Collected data

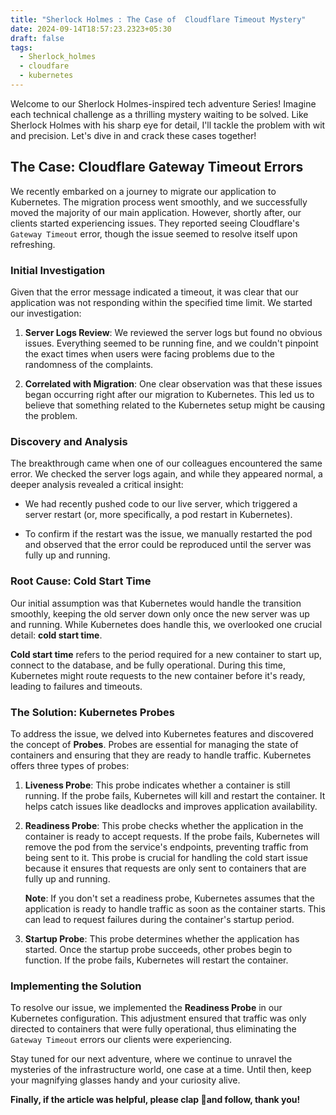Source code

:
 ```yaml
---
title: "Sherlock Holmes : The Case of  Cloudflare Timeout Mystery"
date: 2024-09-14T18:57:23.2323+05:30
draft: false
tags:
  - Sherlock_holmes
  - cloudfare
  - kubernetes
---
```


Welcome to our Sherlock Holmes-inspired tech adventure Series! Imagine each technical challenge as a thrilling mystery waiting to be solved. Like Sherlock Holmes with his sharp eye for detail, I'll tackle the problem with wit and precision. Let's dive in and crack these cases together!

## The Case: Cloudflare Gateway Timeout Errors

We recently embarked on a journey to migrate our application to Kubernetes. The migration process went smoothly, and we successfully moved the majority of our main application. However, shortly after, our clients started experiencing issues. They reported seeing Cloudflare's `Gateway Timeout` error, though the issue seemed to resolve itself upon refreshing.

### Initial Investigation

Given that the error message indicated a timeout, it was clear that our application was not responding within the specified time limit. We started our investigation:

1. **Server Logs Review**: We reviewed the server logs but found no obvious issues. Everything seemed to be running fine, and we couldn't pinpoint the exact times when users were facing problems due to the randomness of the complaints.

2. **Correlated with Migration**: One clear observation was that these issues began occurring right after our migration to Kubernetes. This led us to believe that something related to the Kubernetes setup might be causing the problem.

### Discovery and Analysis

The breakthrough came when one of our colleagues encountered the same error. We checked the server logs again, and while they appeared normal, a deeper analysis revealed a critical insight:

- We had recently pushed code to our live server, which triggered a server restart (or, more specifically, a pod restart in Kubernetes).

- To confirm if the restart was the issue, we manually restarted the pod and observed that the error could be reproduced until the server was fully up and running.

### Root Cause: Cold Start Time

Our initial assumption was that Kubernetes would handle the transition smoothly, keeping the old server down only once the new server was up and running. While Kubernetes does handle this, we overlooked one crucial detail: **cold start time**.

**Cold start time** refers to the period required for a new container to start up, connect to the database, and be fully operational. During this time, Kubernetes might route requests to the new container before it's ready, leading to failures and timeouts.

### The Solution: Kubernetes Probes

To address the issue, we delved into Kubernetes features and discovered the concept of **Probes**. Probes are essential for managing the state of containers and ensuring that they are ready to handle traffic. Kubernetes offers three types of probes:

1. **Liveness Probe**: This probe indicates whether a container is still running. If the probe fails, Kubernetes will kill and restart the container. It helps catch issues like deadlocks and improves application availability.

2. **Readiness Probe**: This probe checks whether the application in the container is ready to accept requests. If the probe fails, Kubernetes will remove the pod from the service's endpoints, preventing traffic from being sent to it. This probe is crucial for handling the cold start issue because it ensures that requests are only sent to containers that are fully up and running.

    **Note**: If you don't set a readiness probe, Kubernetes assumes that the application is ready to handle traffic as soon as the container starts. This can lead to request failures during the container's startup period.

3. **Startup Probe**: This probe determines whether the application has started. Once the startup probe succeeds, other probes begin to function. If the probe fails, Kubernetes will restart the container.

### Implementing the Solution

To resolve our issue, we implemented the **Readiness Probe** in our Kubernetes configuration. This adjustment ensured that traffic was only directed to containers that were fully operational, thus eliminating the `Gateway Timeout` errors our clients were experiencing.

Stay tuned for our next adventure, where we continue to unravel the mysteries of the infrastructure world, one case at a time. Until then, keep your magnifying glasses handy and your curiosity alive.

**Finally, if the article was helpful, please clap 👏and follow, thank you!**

* * *

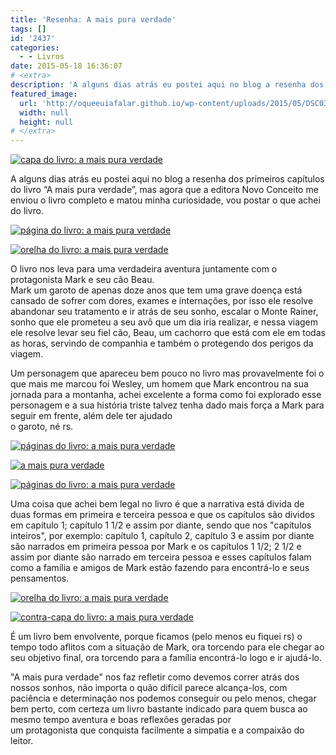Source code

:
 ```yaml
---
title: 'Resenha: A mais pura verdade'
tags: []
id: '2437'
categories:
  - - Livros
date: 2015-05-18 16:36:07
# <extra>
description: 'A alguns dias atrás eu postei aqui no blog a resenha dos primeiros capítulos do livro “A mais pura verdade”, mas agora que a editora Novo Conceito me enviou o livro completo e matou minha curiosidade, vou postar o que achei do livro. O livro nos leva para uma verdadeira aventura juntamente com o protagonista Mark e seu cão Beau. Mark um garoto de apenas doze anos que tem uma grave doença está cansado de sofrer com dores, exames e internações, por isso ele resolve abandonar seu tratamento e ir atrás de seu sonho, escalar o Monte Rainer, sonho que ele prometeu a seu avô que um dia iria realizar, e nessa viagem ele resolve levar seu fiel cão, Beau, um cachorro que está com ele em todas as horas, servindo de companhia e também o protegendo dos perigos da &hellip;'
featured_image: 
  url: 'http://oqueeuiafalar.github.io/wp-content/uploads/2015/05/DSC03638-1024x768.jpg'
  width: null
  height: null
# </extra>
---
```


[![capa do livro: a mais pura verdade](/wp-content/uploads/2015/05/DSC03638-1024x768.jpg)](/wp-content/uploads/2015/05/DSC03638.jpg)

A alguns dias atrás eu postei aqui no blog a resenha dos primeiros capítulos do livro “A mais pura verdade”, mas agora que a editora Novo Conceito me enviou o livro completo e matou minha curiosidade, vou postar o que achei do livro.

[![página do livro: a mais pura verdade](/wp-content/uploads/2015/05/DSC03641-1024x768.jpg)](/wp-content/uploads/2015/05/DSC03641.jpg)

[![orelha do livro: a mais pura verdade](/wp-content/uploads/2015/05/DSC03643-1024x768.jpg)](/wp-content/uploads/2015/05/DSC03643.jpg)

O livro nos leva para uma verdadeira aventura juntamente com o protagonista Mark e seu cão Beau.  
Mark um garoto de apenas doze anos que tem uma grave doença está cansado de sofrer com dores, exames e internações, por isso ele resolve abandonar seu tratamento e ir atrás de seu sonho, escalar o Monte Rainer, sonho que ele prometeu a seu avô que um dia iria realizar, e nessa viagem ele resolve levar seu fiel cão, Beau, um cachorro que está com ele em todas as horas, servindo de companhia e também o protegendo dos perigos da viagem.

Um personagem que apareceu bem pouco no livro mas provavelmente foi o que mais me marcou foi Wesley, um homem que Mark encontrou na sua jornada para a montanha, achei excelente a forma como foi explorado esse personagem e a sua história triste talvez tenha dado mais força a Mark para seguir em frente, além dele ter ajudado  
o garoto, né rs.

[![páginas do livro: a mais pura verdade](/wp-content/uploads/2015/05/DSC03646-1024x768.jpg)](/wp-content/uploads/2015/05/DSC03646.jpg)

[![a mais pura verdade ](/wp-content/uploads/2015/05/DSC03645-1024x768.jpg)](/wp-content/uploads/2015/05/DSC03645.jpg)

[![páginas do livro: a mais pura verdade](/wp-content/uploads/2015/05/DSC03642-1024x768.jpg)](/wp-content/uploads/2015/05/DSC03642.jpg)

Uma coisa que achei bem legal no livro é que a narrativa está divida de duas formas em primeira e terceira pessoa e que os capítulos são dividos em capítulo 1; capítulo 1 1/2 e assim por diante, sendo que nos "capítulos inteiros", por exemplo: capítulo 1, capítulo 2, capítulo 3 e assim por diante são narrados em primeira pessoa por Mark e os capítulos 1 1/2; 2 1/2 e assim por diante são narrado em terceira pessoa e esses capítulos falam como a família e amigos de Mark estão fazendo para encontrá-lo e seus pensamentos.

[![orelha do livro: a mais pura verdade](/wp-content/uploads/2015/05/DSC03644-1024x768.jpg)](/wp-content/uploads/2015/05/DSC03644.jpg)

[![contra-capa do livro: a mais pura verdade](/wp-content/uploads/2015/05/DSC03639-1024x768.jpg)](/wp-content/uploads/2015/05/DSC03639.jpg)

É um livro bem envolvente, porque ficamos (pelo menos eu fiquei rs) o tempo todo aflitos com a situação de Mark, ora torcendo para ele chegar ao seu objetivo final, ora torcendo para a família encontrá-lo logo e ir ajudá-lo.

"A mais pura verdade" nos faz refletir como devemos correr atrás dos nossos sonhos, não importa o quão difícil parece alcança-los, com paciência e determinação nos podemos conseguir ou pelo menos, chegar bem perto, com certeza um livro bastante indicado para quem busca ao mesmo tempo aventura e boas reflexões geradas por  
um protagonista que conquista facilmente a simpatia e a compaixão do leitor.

**WHAT YOU WILL DO:**
Your answer should consist of all lines above that include the string "Solution".

**WRITTEN RESPONSE:**
### The Solution: Kubernetes Probes
### Implementing the Solution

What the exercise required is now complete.